Exercise details
Lines to restate from the data below: from the one containing "The original text does" to the one containing "is already an", both included. Give them again exactly, and only them.
*** Given records ***
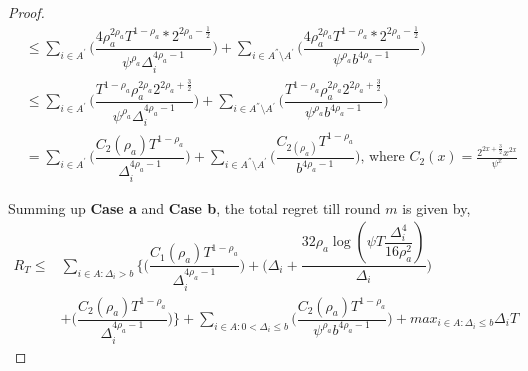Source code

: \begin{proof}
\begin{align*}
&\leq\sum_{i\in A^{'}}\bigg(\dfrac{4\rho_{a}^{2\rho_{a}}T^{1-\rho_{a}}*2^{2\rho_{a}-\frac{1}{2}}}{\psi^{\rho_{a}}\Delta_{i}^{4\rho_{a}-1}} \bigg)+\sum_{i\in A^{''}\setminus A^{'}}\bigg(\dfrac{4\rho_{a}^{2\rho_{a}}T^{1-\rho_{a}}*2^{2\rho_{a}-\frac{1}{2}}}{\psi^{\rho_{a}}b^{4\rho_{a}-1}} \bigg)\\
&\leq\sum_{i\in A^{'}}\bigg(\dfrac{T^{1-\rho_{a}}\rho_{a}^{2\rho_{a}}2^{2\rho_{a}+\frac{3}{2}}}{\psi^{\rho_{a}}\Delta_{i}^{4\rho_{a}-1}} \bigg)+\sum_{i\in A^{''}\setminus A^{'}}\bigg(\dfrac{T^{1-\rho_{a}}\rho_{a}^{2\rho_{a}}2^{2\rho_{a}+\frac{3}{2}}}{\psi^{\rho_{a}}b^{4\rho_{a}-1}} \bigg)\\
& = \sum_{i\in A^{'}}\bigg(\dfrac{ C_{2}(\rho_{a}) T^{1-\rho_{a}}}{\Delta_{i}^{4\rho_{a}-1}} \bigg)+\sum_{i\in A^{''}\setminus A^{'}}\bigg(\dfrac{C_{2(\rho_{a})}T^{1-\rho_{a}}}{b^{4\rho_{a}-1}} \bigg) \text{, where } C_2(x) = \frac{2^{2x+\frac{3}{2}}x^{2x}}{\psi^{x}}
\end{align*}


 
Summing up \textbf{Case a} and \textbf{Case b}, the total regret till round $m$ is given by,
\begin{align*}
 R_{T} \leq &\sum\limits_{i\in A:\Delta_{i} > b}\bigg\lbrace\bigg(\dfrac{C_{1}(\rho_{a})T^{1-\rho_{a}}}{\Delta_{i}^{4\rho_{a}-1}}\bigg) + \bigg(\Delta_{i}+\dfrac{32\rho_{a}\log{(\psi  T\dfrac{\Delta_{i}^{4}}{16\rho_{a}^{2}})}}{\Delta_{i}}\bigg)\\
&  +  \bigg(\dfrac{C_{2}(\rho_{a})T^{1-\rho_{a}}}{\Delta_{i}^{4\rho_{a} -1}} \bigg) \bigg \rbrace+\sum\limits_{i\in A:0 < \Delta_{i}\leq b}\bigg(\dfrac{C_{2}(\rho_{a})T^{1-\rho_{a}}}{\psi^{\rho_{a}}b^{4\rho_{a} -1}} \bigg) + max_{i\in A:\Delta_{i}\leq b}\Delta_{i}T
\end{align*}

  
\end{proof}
***
*** Given records ***
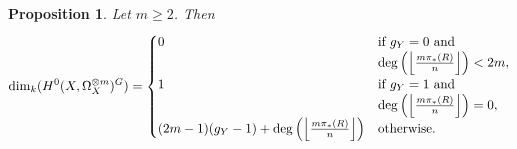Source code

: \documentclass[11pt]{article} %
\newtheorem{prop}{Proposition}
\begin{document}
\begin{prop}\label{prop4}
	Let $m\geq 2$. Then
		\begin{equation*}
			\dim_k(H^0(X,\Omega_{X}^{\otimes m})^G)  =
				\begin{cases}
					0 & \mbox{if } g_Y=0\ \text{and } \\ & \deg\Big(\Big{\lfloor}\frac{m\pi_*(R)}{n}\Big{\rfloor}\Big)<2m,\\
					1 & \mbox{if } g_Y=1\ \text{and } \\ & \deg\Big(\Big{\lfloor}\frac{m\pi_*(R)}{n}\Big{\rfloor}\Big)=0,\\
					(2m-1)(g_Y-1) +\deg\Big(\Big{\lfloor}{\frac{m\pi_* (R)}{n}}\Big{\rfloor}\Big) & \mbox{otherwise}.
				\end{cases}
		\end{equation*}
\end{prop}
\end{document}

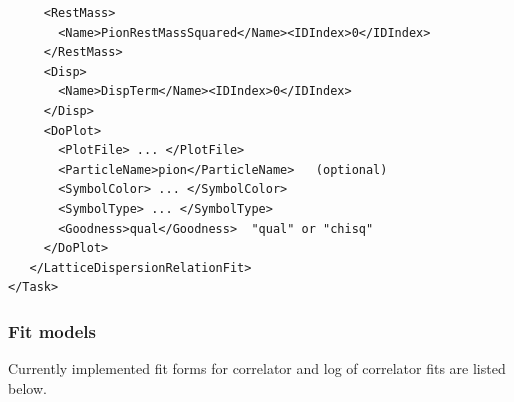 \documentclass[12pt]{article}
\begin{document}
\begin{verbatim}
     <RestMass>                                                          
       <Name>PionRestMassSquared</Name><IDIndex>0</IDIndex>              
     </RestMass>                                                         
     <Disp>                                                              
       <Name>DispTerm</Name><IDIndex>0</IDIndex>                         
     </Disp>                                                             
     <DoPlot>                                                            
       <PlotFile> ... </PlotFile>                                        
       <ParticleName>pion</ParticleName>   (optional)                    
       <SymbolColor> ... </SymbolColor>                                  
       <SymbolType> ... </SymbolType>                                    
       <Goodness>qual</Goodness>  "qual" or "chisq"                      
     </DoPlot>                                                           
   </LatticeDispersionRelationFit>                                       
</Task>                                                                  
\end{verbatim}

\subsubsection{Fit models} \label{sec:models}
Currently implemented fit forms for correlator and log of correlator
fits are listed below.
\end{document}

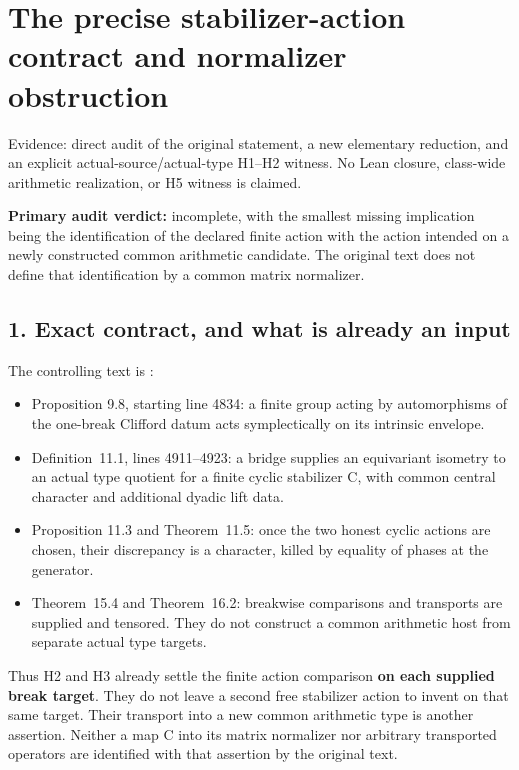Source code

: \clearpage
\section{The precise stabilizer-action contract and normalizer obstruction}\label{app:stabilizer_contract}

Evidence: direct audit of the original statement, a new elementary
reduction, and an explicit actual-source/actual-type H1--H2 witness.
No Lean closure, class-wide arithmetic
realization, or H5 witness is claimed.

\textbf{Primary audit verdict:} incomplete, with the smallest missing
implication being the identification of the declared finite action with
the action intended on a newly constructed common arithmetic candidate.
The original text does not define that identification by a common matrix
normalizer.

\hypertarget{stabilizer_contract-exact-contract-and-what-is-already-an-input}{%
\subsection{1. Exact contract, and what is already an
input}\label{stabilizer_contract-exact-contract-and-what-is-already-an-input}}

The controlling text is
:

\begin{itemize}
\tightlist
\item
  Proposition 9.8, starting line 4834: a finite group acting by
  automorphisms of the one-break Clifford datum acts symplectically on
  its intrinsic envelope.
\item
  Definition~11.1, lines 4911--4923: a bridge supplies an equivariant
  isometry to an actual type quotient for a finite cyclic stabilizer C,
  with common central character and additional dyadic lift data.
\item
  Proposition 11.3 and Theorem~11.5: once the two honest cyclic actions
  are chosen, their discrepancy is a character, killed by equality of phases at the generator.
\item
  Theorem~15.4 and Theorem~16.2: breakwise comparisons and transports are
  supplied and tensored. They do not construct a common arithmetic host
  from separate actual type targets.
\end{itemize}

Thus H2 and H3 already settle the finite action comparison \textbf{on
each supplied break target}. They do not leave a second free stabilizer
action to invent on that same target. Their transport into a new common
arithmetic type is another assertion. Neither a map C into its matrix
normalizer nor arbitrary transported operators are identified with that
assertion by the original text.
***
Exercise answer
The original text does not define that identification by a common matrix
normalizer.

\hypertarget{stabilizer_contract-exact-contract-and-what-is-already-an-input}{%
\subsection{1. Exact contract, and what is already an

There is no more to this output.